___ Record excerpts ___

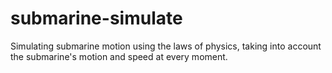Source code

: # submarine-simulate
Simulating submarine motion using the laws of physics, taking into account the submarine's motion and speed at every moment.
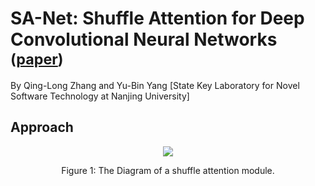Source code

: # SA-Net: Shuffle Attention for Deep Convolutional Neural Networks <sub>([paper](https://arxiv.org/pdf/2102.00240.pdf))</sub>
By Qing-Long Zhang and Yu-Bin Yang
[State Key Laboratory for Novel Software Technology at Nanjing University]

## Approach
<div align="center">
  <img src="https://github.com/wofmanaf/SA-Net/figures/sa.png">
</div>
<p align="center">
  Figure 1: The Diagram of a shuffle attention module.
</p>


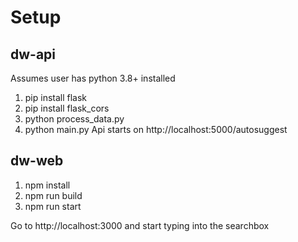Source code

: # Setup

## dw-api
Assumes user has python 3.8+ installed
1. pip install flask
2. pip install flask_cors
3. python process_data.py
4. python main.py
Api starts on http://localhost:5000/autosuggest

## dw-web
1. npm install
2. npm run build
3. npm run start

Go to http://localhost:3000 and start typing into the searchbox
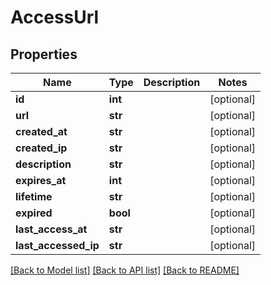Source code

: # AccessUrl

## Properties
Name | Type | Description | Notes
------------ | ------------- | ------------- | -------------
**id** | **int** |  | [optional] 
**url** | **str** |  | [optional] 
**created_at** | **str** |  | [optional] 
**created_ip** | **str** |  | [optional] 
**description** | **str** |  | [optional] 
**expires_at** | **int** |  | [optional] 
**lifetime** | **str** |  | [optional] 
**expired** | **bool** |  | [optional] 
**last_access_at** | **str** |  | [optional] 
**last_accessed_ip** | **str** |  | [optional] 

[[Back to Model list]](../README.md#documentation-for-models) [[Back to API list]](../README.md#documentation-for-api-endpoints) [[Back to README]](../README.md)


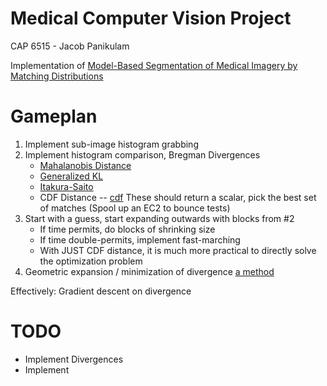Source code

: Medical Computer Vision Project
===============================

CAP 6515 - Jacob Panikulam

Implementation of [Model-Based Segmentation of Medical Imagery by Matching Distributions](http://www.ecse.rpiscrews.us/~rjradke/papers/radketmi04.pdf)

# Gameplan
1. Implement sub-image histogram grabbing
2. Implement histogram comparison, Bregman Divergences
	- [Mahalanobis Distance](http://www.mathworks.com/help/stats/mahal.html)
	- [Generalized KL](http://www.mathworks.com/matlabcentral/fileexchange/20688-kullback-leibler-divergence)
	- [Itakura-Saito](http://musicweb.ucsd.edu/~sdubnov/CATbox/InfoRate%20v2.0/distispf.m)
	- CDF Distance -- [cdf](http://www.mathworks.com/help/stats/ecdf.html)
	These should return a scalar, pick the best set of matches (Spool up an EC2 to bounce tests)
3. Start with a guess, start expanding outwards with blocks from #2
	- If time permits, do blocks of shrinking size
	- If time double-permits, implement fast-marching
	- With JUST CDF distance, it is much more practical to directly solve the optimization problem
4. Geometric expansion / minimization of divergence [a method](http://www.mathworks.com/matlabcentral/fileexchange/19567-active-contour-segmentation/content//regionbased_seg/region_seg.m)

Effectively: Gradient descent on divergence

# TODO

- Implement Divergences
- Implement 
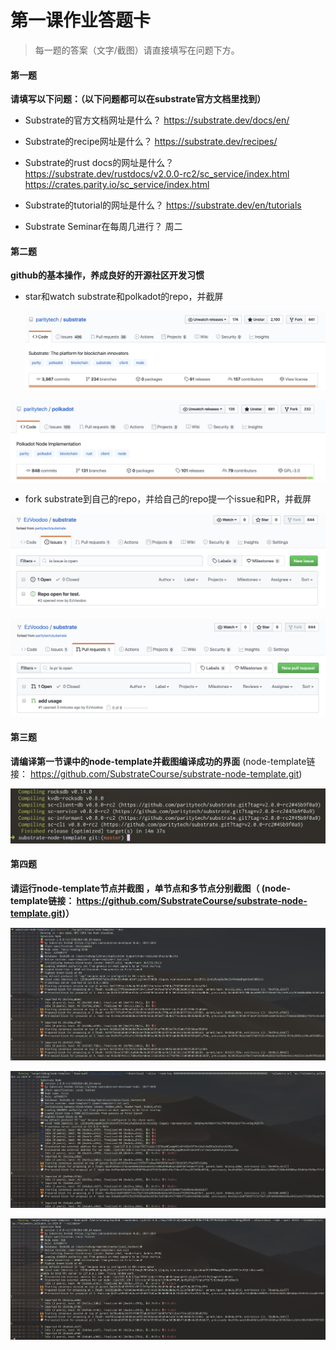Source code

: # 第一课作业答题卡

> 每一题的答案（文字/截图）请直接填写在问题下方。

#### 第一题

**请填写以下问题：（以下问题都可以在substrate官方文档里找到）**

- Substrate的官方文档网址是什么？
https://substrate.dev/docs/en/
  
- Substrate的recipe网址是什么？
https://substrate.dev/recipes/
  
- Substrate的rust docs的网址是什么？
https://substrate.dev/rustdocs/v2.0.0-rc2/sc_service/index.html
https://crates.parity.io/sc_service/index.html

- Substrate的tutorial的网址是什么？
https://substrate.dev/en/tutorials
  
- Substrate Seminar在每周几进行？
周二




#### 第二题

**github的基本操作，养成良好的开源社区开发习惯**

- star和watch substrate和polkadot的repo，并截屏

  ![substrate-star](./substrate-star-watch.jpg)


![polkadot](./polkadot-star-watch.jpg)



- fork substrate到自己的repo，并给自己的repo提一个issue和PR，并截屏

![substrate-issue](./substrate-issue.jpg)

![substrate-pr](./substrate-pr.jpg)

#### 第三题

**请编译第一节课中的node-template并截图编译成功的界面** (node-template链接： https://github.com/SubstrateCourse/substrate-node-template.git)

![node-template-compile](./node-template-compile.jpg)



#### 第四题

**请运行node-template节点并截图 ，单节点和多节点分别截图（ (node-template链接： https://github.com/SubstrateCourse/substrate-node-template.git)）**

![single-node-dev-chain](./single-node-dev-chain.jpg)

![multi-node-alice](./multi-node-alice.jpg)

![multi-node-bob](./multi-node-bob.jpg)

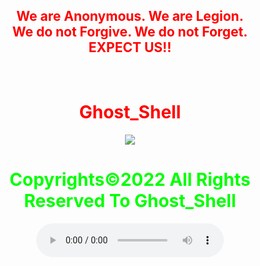 <html>
    <center>
     <h2 style="color:red">
    We are Anonymous.
    We are Legion.<br>
    We do not Forgive.
    We do not Forget.<br>EXPECT US!!<br></h2> 
        <br>
    <link rel="icon" type="image/x-icon" href="favicon.ico">
    <link rel="stylesheet" href="world.css">
      <h1 style="color:red">Ghost_Shell</h1><img src="https://i.ibb.co/SmLz9Fr/GHOOST.png"><br>
     <h1 style="color:#00ff00">Copyrights&copy;2022 All Rights Reserved To Ghost_Shell</h1>
<body> 
  <ul>
  <a href="https://www.facebook.com/"><i class="fab fa-facebook" aria-hidden="true"></i></a>
  <a href="https://twitter.com/"><i class="fab fa-twitter" aria-hidden="true"></i></a>
  <a href="https://www.instagram.com/"><i class="fab fa-instagram" aria-hidden="true"></i></a>
  <a href="https://www.youtube.com/"><i class="fab fa-youtube" aria-hidden="true"></i></a>
  <a href="https://github.com/"><i class="fab fa-github" aria-hidden="true"></i></a>
</ul>    
    <audio controls loop autoplay height="" width="">
<audio autoplay="true" src="Anonymous Hackers Song-We Are Anonymous.mp3"></audio>
     <script>alert("😎It is our great pleasure to have you on board!.A hearty welcome to you😎")</script>
</body>
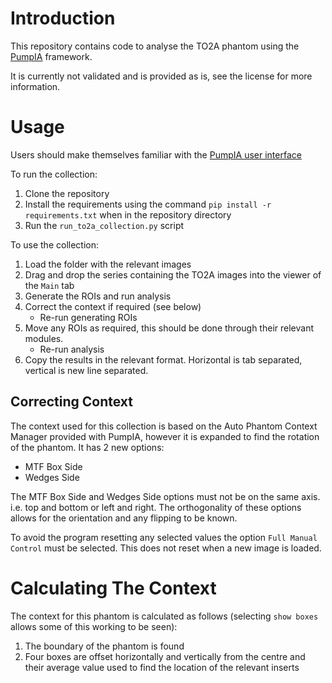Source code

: # Introduction
This repository contains code to analyse the TO2A phantom using the [PumpIA](https://github.com/Principle-Five/pumpia) framework.

It is currently not validated and is provided as is, see the license for more information.

# Usage

Users should make themselves familiar with the [PumpIA user interface](https://principle-five.github.io/pumpia/usage/user_interface.html)

To run the collection:
1. Clone the repository
2. Install the requirements using the command `pip install -r requirements.txt` when in the repository directory
3. Run the `run_to2a_collection.py` script

To use the collection:
1. Load the folder with the relevant images
2. Drag and drop the series containing the TO2A images into the viewer of the `Main` tab
3. Generate the ROIs and run analysis
4. Correct the context if required (see below)
    - Re-run generating ROIs
5. Move any ROIs as required, this should be done through their relevant modules.
    - Re-run analysis
6. Copy the results in the relevant format. Horizontal is tab separated, vertical is new line separated.

## Correcting Context

The context used for this collection is based on the Auto Phantom Context Manager provided with PumpIA, however it is expanded to find the rotation of the phantom.
It has 2 new options:
- MTF Box Side
- Wedges Side

The MTF Box Side and Wedges Side options must not be on the same axis. i.e. top and bottom or left and right.
The orthogonality of these options allows for the orientation and any flipping to be known.

To avoid the program resetting any selected values the option `Full Manual Control` must be selected. This does not reset when a new image is loaded.

# Calculating The Context

The context for this phantom is calculated as follows (selecting `show boxes` allows some of this working to be seen):
1. The boundary of the phantom is found
2. Four boxes are offset horizontally and vertically from the centre and their average value used to find the location of the relevant inserts
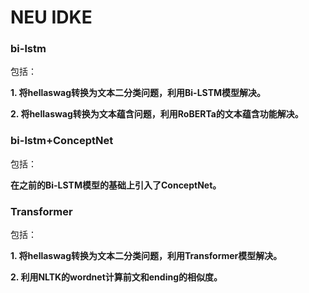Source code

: # NEU IDKE

### bi-lstm

包括：

**1. 将hellaswag转换为文本二分类问题，利用Bi-LSTM模型解决。**

**2. 将hellaswag转换为文本蕴含问题，利用RoBERTa的文本蕴含功能解决。**

### bi-lstm+ConceptNet

包括：

**在之前的Bi-LSTM模型的基础上引入了ConceptNet。**

### Transformer

包括：

**1. 将hellaswag转换为文本二分类问题，利用Transformer模型解决。**

**2. 利用NLTK的wordnet计算前文和ending的相似度。**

___

The task
The output must match the records word for word, except that no pictures appear.

The answer
Source code

: # submarine-simulate
Simulating submarine motion using the laws of physics, taking into account the submarine's motion and speed at every moment.
Source code

: # SA-Net: Shuffle Attention for Deep Convolutional Neural Networks <sub>([paper](https://arxiv.org/pdf/2102.00240.pdf))</sub>
By Qing-Long Zhang and Yu-Bin Yang
[State Key Laboratory for Novel Software Technology at Nanjing University]

## Approach
<div align="center">
  <img src="https://github.com/wofmanaf/SA-Net/figures/sa.png">
</div>
<p align="center">
  Figure 1: The Diagram of a shuffle attention module.
</p>


Source code

: # Setup

## dw-api
Assumes user has python 3.8+ installed
1. pip install flask
2. pip install flask_cors
3. python process_data.py
4. python main.py
Api starts on http://localhost:5000/autosuggest

## dw-web
1. npm install
2. npm run build
3. npm run start

Go to http://localhost:3000 and start typing into the searchbox
Source code

: # AccessUrl

## Properties
Name | Type | Description | Notes
------------ | ------------- | ------------- | -------------
**id** | **int** |  | [optional] 
**url** | **str** |  | [optional] 
**created_at** | **str** |  | [optional] 
**created_ip** | **str** |  | [optional] 
**description** | **str** |  | [optional] 
**expires_at** | **int** |  | [optional] 
**lifetime** | **str** |  | [optional] 
**expired** | **bool** |  | [optional] 
**last_access_at** | **str** |  | [optional] 
**last_accessed_ip** | **str** |  | [optional] 

[[Back to Model list]](../README.md#documentation-for-models) [[Back to API list]](../README.md#documentation-for-api-endpoints) [[Back to README]](../README.md)


Source code

: Medical Computer Vision Project
===============================

CAP 6515 - Jacob Panikulam

Implementation of [Model-Based Segmentation of Medical Imagery by Matching Distributions](http://www.ecse.rpiscrews.us/~rjradke/papers/radketmi04.pdf)

# Gameplan
1. Implement sub-image histogram grabbing
2. Implement histogram comparison, Bregman Divergences
	- [Mahalanobis Distance](http://www.mathworks.com/help/stats/mahal.html)
	- [Generalized KL](http://www.mathworks.com/matlabcentral/fileexchange/20688-kullback-leibler-divergence)
	- [Itakura-Saito](http://musicweb.ucsd.edu/~sdubnov/CATbox/InfoRate%20v2.0/distispf.m)
	- CDF Distance -- [cdf](http://www.mathworks.com/help/stats/ecdf.html)
	These should return a scalar, pick the best set of matches (Spool up an EC2 to bounce tests)
3. Start with a guess, start expanding outwards with blocks from #2
	- If time permits, do blocks of shrinking size
	- If time double-permits, implement fast-marching
	- With JUST CDF distance, it is much more practical to directly solve the optimization problem
4. Geometric expansion / minimization of divergence [a method](http://www.mathworks.com/matlabcentral/fileexchange/19567-active-contour-segmentation/content//regionbased_seg/region_seg.m)

Effectively: Gradient descent on divergence

# TODO

- Implement Divergences
- Implement 
Source code

: # 第一课作业答题卡

> 每一题的答案（文字/截图）请直接填写在问题下方。

#### 第一题

**请填写以下问题：（以下问题都可以在substrate官方文档里找到）**

- Substrate的官方文档网址是什么？
https://substrate.dev/docs/en/
  
- Substrate的recipe网址是什么？
https://substrate.dev/recipes/
  
- Substrate的rust docs的网址是什么？
https://substrate.dev/rustdocs/v2.0.0-rc2/sc_service/index.html
https://crates.parity.io/sc_service/index.html

- Substrate的tutorial的网址是什么？
https://substrate.dev/en/tutorials
  
- Substrate Seminar在每周几进行？
周二




#### 第二题

**github的基本操作，养成良好的开源社区开发习惯**

- star和watch substrate和polkadot的repo，并截屏

  ![substrate-star](./substrate-star-watch.jpg)


![polkadot](./polkadot-star-watch.jpg)



- fork substrate到自己的repo，并给自己的repo提一个issue和PR，并截屏

![substrate-issue](./substrate-issue.jpg)

![substrate-pr](./substrate-pr.jpg)

#### 第三题

**请编译第一节课中的node-template并截图编译成功的界面** (node-template链接： https://github.com/SubstrateCourse/substrate-node-template.git)

![node-template-compile](./node-template-compile.jpg)



#### 第四题

**请运行node-template节点并截图 ，单节点和多节点分别截图（ (node-template链接： https://github.com/SubstrateCourse/substrate-node-template.git)）**

![single-node-dev-chain](./single-node-dev-chain.jpg)

![multi-node-alice](./multi-node-alice.jpg)

![multi-node-bob](./multi-node-bob.jpg)

 <html>
    <center>
     <h2 style="color:red">
    We are Anonymous.
    We are Legion.<br>
    We do not Forgive.
    We do not Forget.<br>EXPECT US!!<br></h2> 
        <br>
    <link rel="icon" type="image/x-icon" href="favicon.ico">
    <link rel="stylesheet" href="world.css">
      <h1 style="color:red">Ghost_Shell</h1><img src="https://i.ibb.co/SmLz9Fr/GHOOST.png"><br>
     <h1 style="color:#00ff00">Copyrights&copy;2022 All Rights Reserved To Ghost_Shell</h1>
<body> 
  <ul>
  <a href="https://www.facebook.com/"><i class="fab fa-facebook" aria-hidden="true"></i></a>
  <a href="https://twitter.com/"><i class="fab fa-twitter" aria-hidden="true"></i></a>
  <a href="https://www.instagram.com/"><i class="fab fa-instagram" aria-hidden="true"></i></a>
  <a href="https://www.youtube.com/"><i class="fab fa-youtube" aria-hidden="true"></i></a>
  <a href="https://github.com/"><i class="fab fa-github" aria-hidden="true"></i></a>
</ul>    
    <audio controls loop autoplay height="" width="">
<audio autoplay="true" src="Anonymous Hackers Song-We Are Anonymous.mp3"></audio>
     <script>alert("😎It is our great pleasure to have you on board!.A hearty welcome to you😎")</script>
</body>
Source code

: # Introduction
This repository contains code to analyse the TO2A phantom using the [PumpIA](https://github.com/Principle-Five/pumpia) framework.

It is currently not validated and is provided as is, see the license for more information.

# Usage

Users should make themselves familiar with the [PumpIA user interface](https://principle-five.github.io/pumpia/usage/user_interface.html)

To run the collection:
1. Clone the repository
2. Install the requirements using the command `pip install -r requirements.txt` when in the repository directory
3. Run the `run_to2a_collection.py` script

To use the collection:
1. Load the folder with the relevant images
2. Drag and drop the series containing the TO2A images into the viewer of the `Main` tab
3. Generate the ROIs and run analysis
4. Correct the context if required (see below)
    - Re-run generating ROIs
5. Move any ROIs as required, this should be done through their relevant modules.
    - Re-run analysis
6. Copy the results in the relevant format. Horizontal is tab separated, vertical is new line separated.

## Correcting Context

The context used for this collection is based on the Auto Phantom Context Manager provided with PumpIA, however it is expanded to find the rotation of the phantom.
It has 2 new options:
- MTF Box Side
- Wedges Side

The MTF Box Side and Wedges Side options must not be on the same axis. i.e. top and bottom or left and right.
The orthogonality of these options allows for the orientation and any flipping to be known.

To avoid the program resetting any selected values the option `Full Manual Control` must be selected. This does not reset when a new image is loaded.

# Calculating The Context

The context for this phantom is calculated as follows (selecting `show boxes` allows some of this working to be seen):
1. The boundary of the phantom is found
2. Four boxes are offset horizontally and vertically from the centre and their average value used to find the location of the relevant inserts
Source code

: # NEU IDKE

### bi-lstm

包括：

**1. 将hellaswag转换为文本二分类问题，利用Bi-LSTM模型解决。**

**2. 将hellaswag转换为文本蕴含问题，利用RoBERTa的文本蕴含功能解决。**

### bi-lstm+ConceptNet

包括：

**在之前的Bi-LSTM模型的基础上引入了ConceptNet。**

### Transformer

包括：

**1. 将hellaswag转换为文本二分类问题，利用Transformer模型解决。**

**2. 利用NLTK的wordnet计算前文和ending的相似度。**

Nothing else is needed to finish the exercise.